Hi,
Thank you for welcoming me to the community, I have a small challenge I hope you can help me with.
I have a stand-alone python class which in essence
- holds some parameters,
- calculates some data series,
- and creates a matplotlib plot of the data.
The python class works great and I use it in different small python scripts and jupyter notebooks.
I now want to make a simplistic ‘frontend’ to the class, using widgets and voila, to make the class and it’s functionality available to my colleagues, who are not acquainted with python, as a web-app.
I have made a small example demonstrating the functionality and my thoughts (here copied from a notebook).
Imports
%matplotlib inline
import matplotlib.pyplot as plt
import ipywidgets as ipw
import numpy as np
Class definition
class plotter_class:
def __init__(self, p1=5.5, num_point = 500):
self.param_1 = p1
self.theta = np.linspace(0,10*np.pi,num=num_point, endpoint=True)
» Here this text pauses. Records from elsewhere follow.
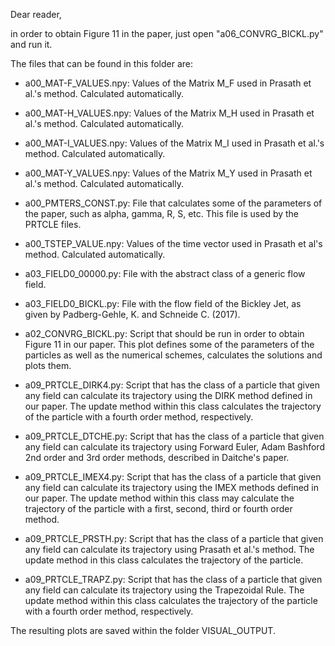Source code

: Dear reader,

in order to obtain Figure 11 in the paper, just open "a06_CONVRG_BICKL.py" and run it.

The files that can be found in this folder are:

- a00_MAT-F_VALUES.npy: Values of the Matrix M_F used in Prasath et al.'s method. Calculated automatically.

- a00_MAT-H_VALUES.npy: Values of the Matrix M_H used in Prasath et al.'s method. Calculated automatically.

- a00_MAT-I_VALUES.npy: Values of the Matrix M_I used in Prasath et al.'s method. Calculated automatically.

- a00_MAT-Y_VALUES.npy: Values of the Matrix M_Y used in Prasath et al.'s method. Calculated automatically.

- a00_PMTERS_CONST.py: File that calculates some of the parameters of the paper, such as alpha, gamma, R, S, etc.
                       This file is used by the PRTCLE files.

- a00_TSTEP_VALUE.npy: Values of the time vector used in Prasath et al's method. Calculated automatically.

- a03_FIELD0_00000.py: File with the abstract class of a generic flow field.

- a03_FIELD0_BICKL.py: File with the flow field of the Bickley Jet, as given by Padberg-Gehle, K. and Schneide C. (2017).
                       
- a02_CONVRG_BICKL.py: Script that should be run in order to obtain Figure 11 in our paper.
		       This plot defines some of the parameters of the particles as well as the numerical schemes, calculates the solutions and plots them.

- a09_PRTCLE_DIRK4.py: Script that has the class of a particle that given any field can calculate its trajectory using the DIRK method defined in our paper. The update method within this class calculates the trajectory of the particle with a fourth order method, respectively.

- a09_PRTCLE_DTCHE.py: Script that has the class of a particle that given any field can calculate its trajectory using Forward Euler, Adam Bashford 2nd order and 3rd order methods, described in Daitche's paper.

- a09_PRTCLE_IMEX4.py: Script that has the class of a particle that given any field can calculate its trajectory using the IMEX methods defined in our paper. The update method within this class may calculate the trajectory of the particle with a first, second, third or fourth order method.

- a09_PRTCLE_PRSTH.py: Script that has the class of a particle that given any field can calculate its trajectory using Prasath et al.'s method. The update method in this class calculates the trajectory of the particle.

- a09_PRTCLE_TRAPZ.py: Script that has the class of a particle that given any field can calculate its trajectory using the Trapezoidal Rule. The update method within this class calculates the trajectory of the particle with a fourth order method, respectively.

The resulting plots are saved within the folder VISUAL_OUTPUT.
self.series_1 = np.empty((num_point, ))
self.calculate_series()
def calculate_series(self, num_point=None):
if num_point:
self.theta = np.linspace(0,10*np.pi,num=num_point, endpoint=True)
self.series_1 = np.empty((num_point, ))
self.series_1 = self.param_1 * np.cos(self.theta*self.param_1/3.0)
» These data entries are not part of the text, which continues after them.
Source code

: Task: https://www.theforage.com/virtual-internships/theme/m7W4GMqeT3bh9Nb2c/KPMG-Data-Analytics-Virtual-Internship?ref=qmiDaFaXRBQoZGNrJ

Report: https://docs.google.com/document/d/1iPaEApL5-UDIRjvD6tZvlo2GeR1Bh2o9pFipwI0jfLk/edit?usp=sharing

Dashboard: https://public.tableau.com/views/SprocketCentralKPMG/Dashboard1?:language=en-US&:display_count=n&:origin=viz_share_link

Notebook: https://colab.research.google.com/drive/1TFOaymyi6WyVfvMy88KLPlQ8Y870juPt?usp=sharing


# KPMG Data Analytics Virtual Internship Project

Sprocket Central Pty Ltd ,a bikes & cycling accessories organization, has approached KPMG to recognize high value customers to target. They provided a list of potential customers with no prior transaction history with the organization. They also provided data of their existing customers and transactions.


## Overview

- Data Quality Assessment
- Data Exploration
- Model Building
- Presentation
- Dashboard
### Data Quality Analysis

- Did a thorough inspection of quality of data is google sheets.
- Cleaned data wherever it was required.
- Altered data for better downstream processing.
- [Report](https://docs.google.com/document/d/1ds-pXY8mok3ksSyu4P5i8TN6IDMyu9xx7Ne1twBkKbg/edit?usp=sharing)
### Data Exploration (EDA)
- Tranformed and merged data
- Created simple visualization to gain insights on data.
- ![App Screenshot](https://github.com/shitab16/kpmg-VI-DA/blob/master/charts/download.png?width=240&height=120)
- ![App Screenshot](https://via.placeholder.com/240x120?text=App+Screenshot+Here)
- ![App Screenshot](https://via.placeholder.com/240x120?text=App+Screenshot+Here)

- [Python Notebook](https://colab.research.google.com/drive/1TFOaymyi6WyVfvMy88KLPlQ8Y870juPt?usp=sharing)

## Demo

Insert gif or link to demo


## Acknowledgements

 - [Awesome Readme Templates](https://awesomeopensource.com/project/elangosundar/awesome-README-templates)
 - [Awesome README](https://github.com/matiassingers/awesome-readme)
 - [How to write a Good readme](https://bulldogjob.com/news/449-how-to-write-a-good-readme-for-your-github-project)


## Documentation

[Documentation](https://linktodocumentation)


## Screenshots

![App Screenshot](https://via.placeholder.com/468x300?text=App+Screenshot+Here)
def plot_series(self, ax=None, grid=True):
# If an axes object reference is not passed, a new axes object is created
if not ax:
fig, ax = plt.subplots(figsize=(12,8))
ax.plot(self.theta, self.series_1, linewidth=1.5, label='Series 1')
if grid:
ax.grid()
PC = plotter_class()
The intend with the ‘plot_series’ method is that the user can either let the method create a new fig and axes object (works great for using notebooks, or pre-define an axes object and pass that reference to the method). This functionality have worked well for my ‘normal’ use.
For the controls, I want to have BoundedFloatText fields for setting the parameters and some check boxes for settings (e.g. show grid). I have created the widgets by:
p1_box = ipw.BoundedFloatText(
value=PC.param_1,
min=0,
max=100,
description='Parameter 1:',
disabled=False
)
grid_check = ipw.Checkbox(
value=True,
description='Show grid',
disabled=False)
comb_box = ipw.HBox([p1_box, grid_check])
out = ipw.Output()
with out:
fig, axes = plt.subplots(figsize=(8,5))
plt.show(fig)
display(comb_box)
display(out1)
Finally, I have created separate functions to update the PC-object and update the plot, and added an observer to the BoundedFloatText object as follows:
def updated_p1(change):
PC.param_1 = change.new
PC.calculate_series()
update_plot()
def update_plot():
# See also this thread https://github.com/jupyter-widgets/ipywidgets/issues/1940
axes.clear()
PC.plot_series(ax=axes)
with out:
clear_output(wait=True)
display(axes.figure)
p1_box.observe(updated_p1, names='value')
So, the issue is that the ‘axes’ object within the output box does not refresh/update when the ‘update_plot’ function runs. I can in a new cell in the notebook type ‘fig’ (variable name of the figure obbject in the Output widget) and the updated figure appears. This leads me to believe that the axes does get updated in the kernel(?) but the update does not propagate into the widget.
Can you please give me some tips to fix my issue?